C’est le sens, me semble-t-il, de la sécurité d’emploi ou de formation. En effet, elle propose un système qui permet de ne plus « « passer par la case chômage pour chacun-e, quelle que soit sa position, qualifié, non qualifié, étudiant ou en activité. Avec un nouveau service public de l’emploi et de la formation, où l’inscription serait automatique dès 16 ans, il y aurait une prise en charge tout au long de la vie de chaque personne, pour travailler (avec un bon salaire, rémunérant la qualification, de bonnes conditions de travail), se former (avec un revenu à la hauteur du salaire précédent mais ouvrant à un nouvel emploi, reconnaissant la progression de qualification, dont un meilleur salaire) passant d’une position de salarié-e à une position en formation, selon les besoins de la personne, en fonction des évolutions personnelles.
Ainsi, les personnes ne sont plus assignées à un même emploi, ou au chômage, ni écrasées par un échec scolaire, tout au long de leur vie future. Elles trouvent dans la vie professionnelle et dans la formation une possibilité d’évolution tout au long de la vie. Cela libère directement la personne de la crainte du chômage dont le capital se sert pour faire accepter sa gestion de l’emploi, son dogme de rentabilité financière. Cela ouvre des perspectives personnelles immenses, tout au long de la vie. C’est un progrès de société majeur, et un changement révolutionnaire du salariat lui-même.
La conception de ce système est aussi appuyée sur une intervention massive des salarié-e-s, avec des pouvoirs réels, dans la gestion des entreprises et des banques comme des services publics, ainsi que sur le sens même de la création monétaire, l’orientation du crédit. Et cette proposition est assortie de pouvoirs d’intervention des populations sur ces questions. On sort du royaume de la domination des grands actionnaires et des critères de la finance.

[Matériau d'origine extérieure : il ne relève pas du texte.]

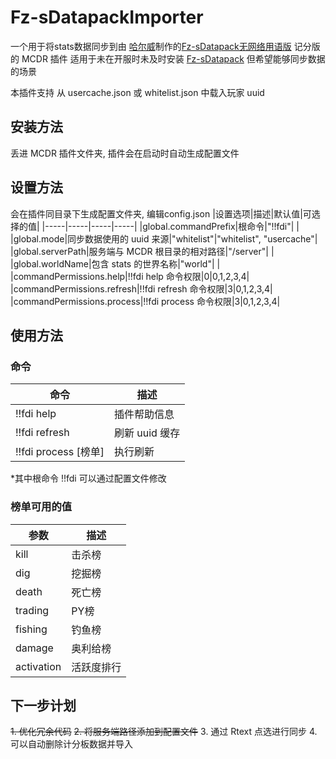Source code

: # Fz-sDatapackImporter
一个用于将stats数据同步到由 [哈尔威](https://gitee.com/harvey-husky)制作的[Fz-sDatapack无网络用语版](https://gitee.com/harvey-husky/FZ-sDatapack/tree/2.1-no-memes/) 记分版的 MCDR 插件
适用于未在开服时未及时安装 [Fz-sDatapack](https://github.com/Harveykang/FZ-sDataPack) 但希望能够同步数据的场景

本插件支持 从 usercache.json 或 whitelist.json 中载入玩家 uuid

## 安装方法
丢进 MCDR 插件文件夹, 插件会在启动时自动生成配置文件

## 设置方法
会在插件同目录下生成配置文件夹, 编辑config.json
|设置选项|描述|默认值|可选择的值|
|-----|-----|-----|-----|
|global.commandPrefix|根命令|"!!fdi"| |
|global.mode|同步数据使用的 uuid 来源|"whitelist"|"whitelist", "usercache"|
|global.serverPath|服务端与 MCDR 根目录的相对路径|"/server"| |
|global.worldName|包含 stats 的世界名称|"world"| |
|commandPermissions.help|!!fdi help 命令权限|0|0,1,2,3,4|
|commandPermissions.refresh|!!fdi refresh 命令权限|3|0,1,2,3,4|
|commandPermissions.process|!!fdi process 命令权限|3|0,1,2,3,4|

## 使用方法

### 命令
|命令|描述|
|-----|-----|
|!!fdi help| 插件帮助信息|
|!!fdi refresh| 刷新 uuid 缓存|
|!!fdi process [榜单]| 执行刷新|
*其中根命令 !!fdi 可以通过配置文件修改

### 榜单可用的值
|参数|描述|
|-----|-----|
|kill|击杀榜|
|dig|挖掘榜|
|death|死亡榜|
|trading|PY榜|
|fishing|钓鱼榜|
|damage|奥利给榜|
|activation|活跃度排行|

## 下一步计划
~~1. 优化冗余代码~~
~~2. 将服务端路径添加到配置文件~~
3. 通过 Rtext 点选进行同步
4. 可以自动删除计分板数据并导入
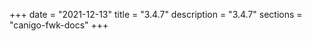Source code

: +++
date        = "2021-12-13"
title       = "3.4.7"
description = "3.4.7"
sections    = "canigo-fwk-docs"
+++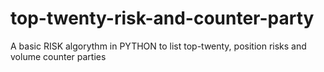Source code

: # top-twenty-risk-and-counter-party
A basic RISK algorythm in PYTHON to list top-twenty, position risks and volume counter parties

Cette proposition vise donc une libération du salariat et de la société de la domination du capital, et donne aussi une autre force à la notion même de vivre ensemble, puisque les uns et les autres pourront intervenir sur les enjeux de production, de respect de l’écologie, de réponses aux besoins, avec des pouvoirs réels pour combattre les critères du capital, dans de nouvelles institutions, les conférences pour l’emploi, à tous les échelons de la société, commune, département, région et national.
Cette articulation des pouvoirs des salarié-e-s dans les entreprises avec ceux des populations sur les entreprises donne une puissance formidable à une vie démocratique, levier de liberté pour tous. Elle libère la créativité des personnes dans tous les domaines et permet alors une inventivité puissante de la société pour faire face aux enjeux qu’elle affronte ; de fait, il me semble que cette perspective est beaucoup plus puissante et réaliste pour émanciper le salariat du capital, que de circonscrire cette question à celle du seul lien de subordination. Car, de fait, en poussant la mise en œuvre de cette vaste ambition, le lien de subordination se transforme aussi, permettant une organisation du travail efficace et une créativité de chacun-e de tous les moments.
Enfin, cet objectif porte aussi en lui-même un facteur d’unification du salariat puisque chaque catégorie du salariat peut y trouver un objectif d’émancipation, de libération pour soi et pour les autres.